- Native name: 雷应川
- Born: 1957 Jiangyong, Hunan, China
- Died: 22 February 1979 (aged 21–22) Northern Vietnam †
- Buried: Martyrs Cemetery Longzhou, Guangxi, China
- Allegiance: People's Republic of China
- Branch: People's Liberation Army Ground Force
- Service years: 1977–1979
- Rank: Squad leader
- Conflicts: Sino-Vietnamese War †
- Awards: Meritorious Service Medal, 1st class Title 'Combat Hero'

= Lei Yingchuan =

Chinese soldier (1957–1979)

Lei Yingchuan (雷应川 (Léi Yīngchuān); 1957 – 22 February 1979) was a Chinese soldier in the People's Liberation Army of Yao ethnicity. He was posthumously awarded for his actions during the 1979 Sino-Vietnamese War.

==Early life==
Lei was born on 1957 in Lanxi Yao township in Jiangyong County in Yongzhou, Hunan, China. After graduating from high school, he took part in industrial production. In August 1972, at the age of 15, Lei Yingchuan rescued a young girl from drowning after she fell into a pond. In 1976, he began work at a power station. That summer, following flash floods that washed timber downstream from the mountains, he participated in recovery efforts. In the winter of the same year, flooding caused mud and debris to block the power station’s turbine blades, suspending operations. He entered a drainage channel, crawled through a 36-metre pipeline, and worked for three hours beneath the turbine to clear the obstruction and restore power generation. On the same year he joined the Communist Youth League of China.

==Military career==
In the spring of 1977, Lei enlisted in the People's Liberation Army Ground Force. He later served as squad leader of the Eighth Squad and Ninth Squad of the Third Platoon, Eighth Company, Third Regiment of the Guangzhou Garrison Command in Guangzhou Military Region, as well as head of the unit’s cooking squad. In February 1979, following the outbreak of the Sino-Vietnamese War, he requested assignment to the front line and was approved, serving as leader of an assault squad.

===Sino-Vietnamese war===
At around 5:00 a.m. on 27 February 1979, Lei led his assault squad up a mountain under cover of darkness and seized an unnamed high ground on the western side of the China–Vietnam border. The unit engaged Vietnamese forces, resulting in six Vietnamese casualties, and crossed the first line of trenches. During the advance, he was hit by gunfire in the leg on three occasions and suffered severe bleeding. Despite his injuries, he continued to lead his soldiers forward and pressed on to capture the second trench. At a bend in a communication trench, he was struck again, sustaining a shoulder wound. Two soldiers attempted to evacuate him, but he refused and ordered them to continue the advance. Shortly thereafter, a grenade detonated near him, severely injuring both of his lower legs. Having sustained multiple gunshot wounds and serious injuries, he lost consciousness.
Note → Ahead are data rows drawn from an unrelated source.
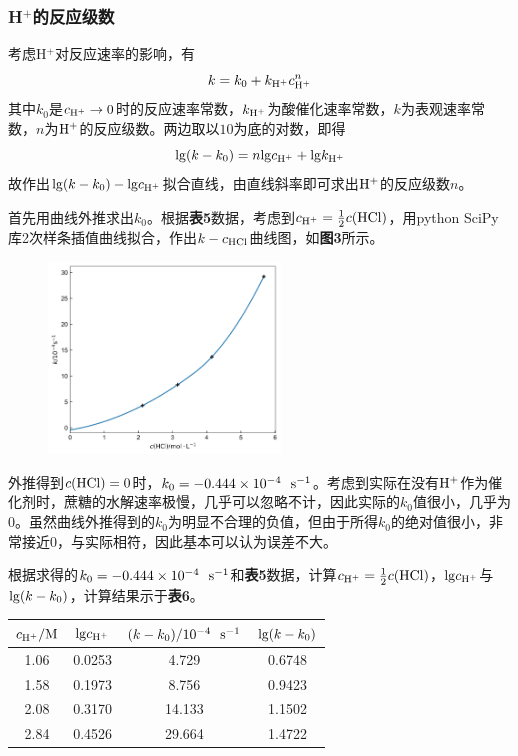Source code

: \documentclass[12pt]{article}
\begin{document}
\subsubsection{H$^{+}$的反应级数}
考虑H$^{+}$对反应速率的影响，有
$$
k=k_{0}+k_{\rm H^{+}}c^{n}_{\rm H^{+}}
$$
其中$k_{0}$是$c_{\rm H^{+}}\rightarrow0$时的反应速率常数，$k_{\rm H^{+}}$为酸催化速率常数，$k$为表观速率常数，$n$为$\rm H^{+}$的反应级数。两边取以$10$为底的对数，即得
$$
{\rm lg}(k-k_{0})=n{\rm lg}c_{\rm H^{+}}+{\rm lg}k_{\rm H^{+}}
$$
故作出${\rm lg}(k-k_{0})-{\rm lg}c_{\rm H^{+}}$拟合直线，由直线斜率即可求出$\rm H^{+}$的反应级数$n$。\par 
首先用曲线外推求出$k_{0}$。根据\textbf{表5}数据，考虑到$c_{\rm H^{+}}=\frac{1}{2}c({\rm HCl})$，用python SciPy库2次样条插值曲线拟合，作出$k-c_{\rm HCl}$曲线图，如\textbf{图3}所示。
\begin{figure}[h]
	\centering
	\includegraphics[width=0.55\textwidth]{3.jpg}
\end{figure}
\par
外推得到$c({\rm HCl})=0$时，$k_{0}=-0.444\times10^{-4}\ \ {\rm s^{-1}}$。考虑到实际在没有$\rm H^{+}$作为催化剂时，蔗糖的水解速率极慢，几乎可以忽略不计，因此实际的$k_{0}$值很小，几乎为0。虽然曲线外推得到的$k_{0}$为明显不合理的负值，但由于所得$k_{0}$的绝对值很小，非常接近0，与实际相符，因此基本可以认为误差不大。\par 
根据求得的$k_{0}=-0.444\times10^{-4}\ \ {\rm s^{-1}}$和\textbf{表5}数据，计算$c_{\rm H^{+}}=\frac{1}{2}c({\rm HCl})$，${\rm lg}c_{\rm H^{+}}$与${\rm lg}(k-k_{0})$，计算结果示于\textbf{表6}。
\begin{table}[h]
	\centering
	\begin{tabular}{cccc}
		\toprule
		
		$c_{\rm H^{+}} / {\rm M}$ & ${\rm lg}c_{\rm H^{+}}$ & $(k-k_{0})/{\rm 10^{-4} \ \ s^{-1}}$ & ${\rm lg}(k-k_{0})$\\
		\midrule
		1.06 & 0.0253 &  4.729 & 0.6748 \\
		1.58 & 0.1973 &  8.756 &  0.9423\\
		2.08 & 0.3170 & 14.133 & 1.1502 \\
		2.84 & 0.4526 & 29.664 & 1.4722 \\
		\bottomrule
	\end{tabular}
\end{table}
\end{document}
After regaining consciousness, he observed a Vietnamese command post located more than ten metres away and, despite his condition, crawled toward it and destroyed it with a grenade. After the battle, the soldiers under his command looked for him until they found his dead body in the ruins of the Vietnamese command post.

He was buried with military honors at the Martyrs Cemetery in Longzhou County, Guangxi, China.

==Honors==
After his death the party committee of the army posthumously recognized him as a full member of the Chinese Communist Party, and the Central Military Commission posthmously awarded him the title "Combat Hero" and Meritorious Service Medal (first class). A statue honoring him is located at his birthplace in Lanxi Yao township.